▸ **DATA FOR ANALYSIS**
★ ★ ★ ★
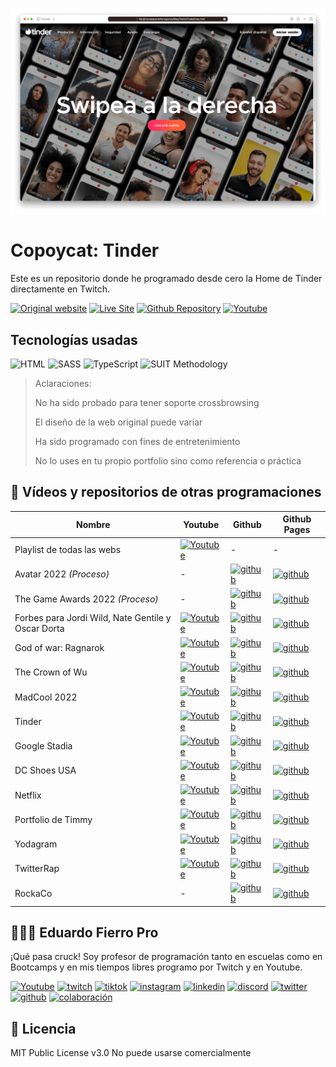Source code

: ![Imagen del proyecto](https://github.com/eduardofierropro/Tinder/blob/main/assets/home1.png)

# Copoycat: Tinder

Este es un repositorio donde he programado desde cero la Home de Tinder directamente en Twitch.

[![Original website](https://img.shields.io/static/v1?label=&message=Original%20Site&color=4d94b3&style=for-the-badge)](https://tinder.com/es-ES)
[![Live Site](https://img.shields.io/static/v1?label=&message=Live%20Site&color=6cccb4&style=for-the-badge)](https://github.com/eduardofierropro/Tinder)
[![Github Repository](https://img.shields.io/static/v1?label=&message=Github%20Repository&color=000000&style=for-the-badge&logo=github&logoColor=white)](https://eduardofierropro.github.io/Tinder/)
[![Youtube](https://img.shields.io/static/v1?label=&message=ver%20en%20youtube&color=FF0000&logo=youtube&logoColor=white&style=for-the-badge)](https://www.youtube.com/watch?v=L6u094Hrzyo)

## Tecnologías usadas

![HTML](https://img.shields.io/static/v1?label=&message=Html&color=orange&logo=html5&logoColor=white&style=for-the-badge)
![SASS](https://img.shields.io/static/v1?label=&message=SASS&color=CC6699&logo=sass&logoColor=white&style=for-the-badge)
![TypeScript](https://img.shields.io/static/v1?label=&message=TypeScript&color=3178C6&logo=typescript&logoColor=white&style=for-the-badge)
![SUIT Methodology](https://img.shields.io/static/v1?label=&message=suitcss&color=lightblue&logo=suit&logoColor=white&style=for-the-badge)

> Aclaraciones:
>
> No ha sido probado para tener soporte crossbrowsing
>
> El diseño de la web original puede variar
>
> Ha sido programado con fines de entretenimiento
>
> No lo uses en tu propio portfolio sino como referencia o práctica

## 🔴 Vídeos y repositorios de otras programaciones

| Nombre | Youtube | Github | Github Pages |
|--|--|--|--|
|Playlist de todas las webs                         |[![Youtube](https://img.shields.io/static/v1?label=&message=ver%20playlist&color=FF0000&logo=youtube&logoColor=white&style=for-the-badge)](https://www.youtube.com/playlist?list=PLJpymL0goBgETNW1I1rmuTUl-yoaRDUe5)|-|-|
|Avatar 2022 *(Proceso)* |-|[![github](https://img.shields.io/static/v1?label=&message=ver%20repo&color=171515&logo=github&logoColor=white&style=for-the-badge)](https://github.com/eduardofierropro/Avatar-the-way-of-water/)|[![github](https://img.shields.io/static/v1?label=&message=ver%20pages&color=171515&logo=github&logoColor=white&style=for-the-badge)](https://eduardofierropro.github.io/Avatar-the-way-of-water/)|
|The Game Awards 2022 *(Proceso)* |-|[![github](https://img.shields.io/static/v1?label=&message=ver%20repo&color=171515&logo=github&logoColor=white&style=for-the-badge)](https://github.com/eduardofierropro/the-game-awards-2022/)|[![github](https://img.shields.io/static/v1?label=&message=ver%20pages&color=171515&logo=github&logoColor=white&style=for-the-badge)](https://eduardofierropro.github.io/the-game-awards-2022/)|
|Forbes para Jordi Wild, Nate Gentile y Oscar Dorta |[![Youtube](https://img.shields.io/static/v1?label=&message=ver%20en%20youtube&color=FF0000&logo=youtube&logoColor=white&style=for-the-badge)](https://youtu.be/RbrVM1acWx8)|[![github](https://img.shields.io/static/v1?label=&message=ver%20repo&color=171515&logo=github&logoColor=white&style=for-the-badge)](https://github.com/eduardofierropro/Forbes-con-Jordi-Wild--Nate-Gentile-y-Oscar-Dorta/)|[![github](https://img.shields.io/static/v1?label=&message=ver%20pages&color=171515&logo=github&logoColor=white&style=for-the-badge)](https://forbes-eduardofierropro.netlify.app/)|
|God of war: Ragnarok                               |[![Youtube](https://img.shields.io/static/v1?label=&message=ver%20en%20youtube&color=FF0000&logo=youtube&logoColor=white&style=for-the-badge)](https://www.youtube.com/watch?v=YV8PON9MVl8)|[![github](https://img.shields.io/static/v1?label=&message=ver%20repo&color=171515&logo=github&logoColor=white&style=for-the-badge)](https://github.com/eduardofierropro/God-of-war-ragnarok)|[![github](https://img.shields.io/static/v1?label=&message=ver%20pages&color=171515&logo=github&logoColor=white&style=for-the-badge)](https://eduardofierropro.github.io/God-of-war-ragnarok/)|
|The Crown of Wu                                    |[![Youtube](https://img.shields.io/static/v1?label=&message=ver%20en%20youtube&color=FF0000&logo=youtube&logoColor=white&style=for-the-badge)](https://www.youtube.com/watch?v=zR3B_5uduec)|[![github](https://img.shields.io/static/v1?label=&message=ver%20repo&color=171515&logo=github&logoColor=white&style=for-the-badge)](https://github.com/eduardofierropro/The-Crown-Wu)|[![github](https://img.shields.io/static/v1?label=&message=ver%20pages&color=171515&logo=github&logoColor=white&style=for-the-badge)](https://eduardofierropro.github.io/The-Crown-Wu/)|
|MadCool 2022                                       |[![Youtube](https://img.shields.io/static/v1?label=&message=ver%20en%20youtube&color=FF0000&logo=youtube&logoColor=white&style=for-the-badge)](https://youtu.be/mozRjGUSOm8)|[![github](https://img.shields.io/static/v1?label=&message=ver%20repo&color=171515&logo=github&logoColor=white&style=for-the-badge)](https://github.com/eduardofierropro/Madcool-2022)|[![github](https://img.shields.io/static/v1?label=&message=ver%20pages&color=171515&logo=github&logoColor=white&style=for-the-badge)](https://eduardofierropro.github.io/Madcool-2022/)|
|Tinder                                       |[![Youtube](https://img.shields.io/static/v1?label=&message=ver%20en%20youtube&color=FF0000&logo=youtube&logoColor=white&style=for-the-badge)](https://youtu.be/L6u094Hrzyo)|[![github](https://img.shields.io/static/v1?label=&message=ver%20repo&color=171515&logo=github&logoColor=white&style=for-the-badge)](https://github.com/eduardofierropro/Tinder)|[![github](https://img.shields.io/static/v1?label=&message=ver%20pages&color=171515&logo=github&logoColor=white&style=for-the-badge)](https://eduardofierropro.github.io/Tinder/)|
|Google Stadia                                      |[![Youtube](https://img.shields.io/static/v1?label=&message=ver%20en%20youtube&color=FF0000&logo=youtube&logoColor=white&style=for-the-badge)](https://youtu.be/LtyWVeFE4uM)|[![github](https://img.shields.io/static/v1?label=&message=ver%20repo&color=171515&logo=github&logoColor=white&style=for-the-badge)](https://github.com/eduardofierropro/Google-Stadia)|[![github](https://img.shields.io/static/v1?label=&message=ver%20pages&color=171515&logo=github&logoColor=white&style=for-the-badge)](https://eduardofierropro.github.io/Google-Stadia/)|
|DC Shoes USA                                       |[![Youtube](https://img.shields.io/static/v1?label=&message=ver%20en%20youtube&color=FF0000&logo=youtube&logoColor=white&style=for-the-badge)](https://youtu.be/nUu--X0mmlo)|[![github](https://img.shields.io/static/v1?label=&message=ver%20repo&color=171515&logo=github&logoColor=white&style=for-the-badge)](https://github.com/eduardofierropro/DC-Shoes-USA)|[![github](https://img.shields.io/static/v1?label=&message=ver%20pages&color=171515&logo=github&logoColor=white&style=for-the-badge)](https://eduardofierropro.github.io/DC-Shoes-USA/)|
|Netflix                                            |[![Youtube](https://img.shields.io/static/v1?label=&message=ver%20en%20youtube&color=FF0000&logo=youtube&logoColor=white&style=for-the-badge)](https://youtu.be/WCUASu4V258)|[![github](https://img.shields.io/static/v1?label=&message=ver%20repo&color=171515&logo=github&logoColor=white&style=for-the-badge)](https://github.com/eduardofierropro/Netflix-desde-cero)|[![github](https://img.shields.io/static/v1?label=&message=ver%20pages&color=171515&logo=github&logoColor=white&style=for-the-badge)](https://github.com/eduardofierropro/Netflix-desde-cero)|
|Portfolio de Timmy                                 |[![Youtube](https://img.shields.io/static/v1?label=&message=ver%20en%20youtube&color=FF0000&logo=youtube&logoColor=white&style=for-the-badge)](https://youtu.be/XAwXz2w3vlg)|[![github](https://img.shields.io/static/v1?label=&message=ver%20repo&color=171515&logo=github&logoColor=white&style=for-the-badge)](https://github.com/eduardofierropro/Portfolio-desde-cero)|[![github](https://img.shields.io/static/v1?label=&message=ver%20pages&color=171515&logo=github&logoColor=white&style=for-the-badge)](https://eduardofierropro.github.io/Portfolio-desde-cero/)|
|Yodagram                                           |[![Youtube](https://img.shields.io/static/v1?label=&message=ver%20en%20youtube&color=FF0000&logo=youtube&logoColor=white&style=for-the-badge)](https://youtu.be/JWV2rgTnbFQ)|[![github](https://img.shields.io/static/v1?label=&message=ver%20repo&color=171515&logo=github&logoColor=white&style=for-the-badge)](https://github.com/eduardofierropro/Yodagram)|[![github](https://img.shields.io/static/v1?label=&message=ver%20pages&color=171515&logo=github&logoColor=white&style=for-the-badge)](https://eduardofierropro.github.io/Yodagram/)|
|TwitterRap                                         |[![Youtube](https://img.shields.io/static/v1?label=&message=ver%20en%20youtube&color=FF0000&logo=youtube&logoColor=white&style=for-the-badge)](https://www.youtube.com/watch?v=NhSlsFV86Z8)|[![github](https://img.shields.io/static/v1?label=&message=ver%20repo&color=171515&logo=github&logoColor=white&style=for-the-badge)](https://github.com/eduardofierropro/TwitterRap)|[![github](https://img.shields.io/static/v1?label=&message=ver%20pages&color=171515&logo=github&logoColor=white&style=for-the-badge)](https://eduardofierropro.github.io/TwitterRap/)|
|RockaCo                                            |-|[![github](https://img.shields.io/static/v1?label=&message=ver%20repo&color=171515&logo=github&logoColor=white&style=for-the-badge)](https://github.com/eduardofierropro/rockaco)|[![github](https://img.shields.io/static/v1?label=&message=ver%20pages&color=171515&logo=github&logoColor=white&style=for-the-badge)](https://eduardofierropro.github.io/rockaco/)|



## 👨🏻‍🏫 Eduardo Fierro Pro
 
¡Qué pasa cruck! Soy profesor de programación tanto en escuelas como en Bootcamps y en mis tiempos libres programo por Twitch y en Youtube.

[![Youtube](https://img.shields.io/static/v1?label=&message=youtube&color=FF0000&logo=youtube&logoColor=white&style=for-the-badge)](https://youtube.com/EduardoFierroPro?sub_confirmation=1)
[![twitch](https://img.shields.io/static/v1?label=&message=twitch&color=6441a5&logo=twitch&logoColor=white&style=for-the-badge)](https://twitch.tv/eduardofierropro)
[![tiktok](https://img.shields.io/static/v1?label=&message=tiktok&color=ff0050&logo=tiktok&logoColor=white&style=for-the-badge)](https://www.tiktok.com/@eduardofierro.pro?)
[![instagram](https://img.shields.io/static/v1?label=&message=instagram&color=5B51D8&logo=instagram&logoColor=white&style=for-the-badge)](https://instagram.com/eduardofierro.pro)
[![linkedin](https://img.shields.io/static/v1?label=&message=linkedin&color=0e76a8&logo=linkedin&logoColor=white&style=for-the-badge)](https://www.linkedin.com/in/eduardofierropro)
[![discord](https://img.shields.io/static/v1?label=&message=discord&color=7289da&logo=discord&logoColor=white&style=for-the-badge)](https://discord.gg/t4Txush)
[![twitter](https://img.shields.io/static/v1?label=&message=twitter&color=1DA1F2&logo=twitter&logoColor=white&style=for-the-badge)](https://twitter.com/edfierropro)
[![github](https://img.shields.io/static/v1?label=&message=github&color=171515&logo=github&logoColor=white&style=for-the-badge)](https://github.com/eduardofierropro)
[![colaboración](https://img.shields.io/static/v1?label=&message=MIS%20CURSOS&color=blue&logo=teach&logoColor=white&style=for-the-badge)](http://colaboracion.eduardofierro.pro)


## 📄 Licencia 

MIT Public License v3.0
No puede usarse comercialmente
★ ★ ★ ★
▸ **DESCRIPTION OF THE TASK**
The answer must be an exact copy of the lines from the start of the records above through the line containing "Este es un repositorio", with no pictures in it.

▸ **YOUR SOLUTION**
Source code

: ![Imagen del proyecto](https://github.com/eduardofierropro/Tinder/blob/main/assets/home1.png)

# Copoycat: Tinder

Este es un repositorio donde he programado desde cero la Home de Tinder directamente en Twitch.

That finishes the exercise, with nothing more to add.